Would you give the number of lines below in which the string "Szenario" appears? Nothing else is needed.

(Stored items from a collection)
——

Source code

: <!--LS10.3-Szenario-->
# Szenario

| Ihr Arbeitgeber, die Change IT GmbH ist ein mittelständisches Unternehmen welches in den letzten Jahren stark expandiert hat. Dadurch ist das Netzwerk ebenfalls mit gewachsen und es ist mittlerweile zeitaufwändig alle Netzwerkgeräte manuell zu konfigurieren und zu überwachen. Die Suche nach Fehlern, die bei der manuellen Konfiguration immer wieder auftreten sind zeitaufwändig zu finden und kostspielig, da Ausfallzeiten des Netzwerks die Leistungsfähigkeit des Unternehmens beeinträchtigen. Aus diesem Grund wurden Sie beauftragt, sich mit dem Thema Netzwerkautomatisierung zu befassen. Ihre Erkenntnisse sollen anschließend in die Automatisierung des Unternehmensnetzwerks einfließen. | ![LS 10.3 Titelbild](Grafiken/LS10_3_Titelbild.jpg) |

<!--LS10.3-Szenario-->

——

**Your solution:**
3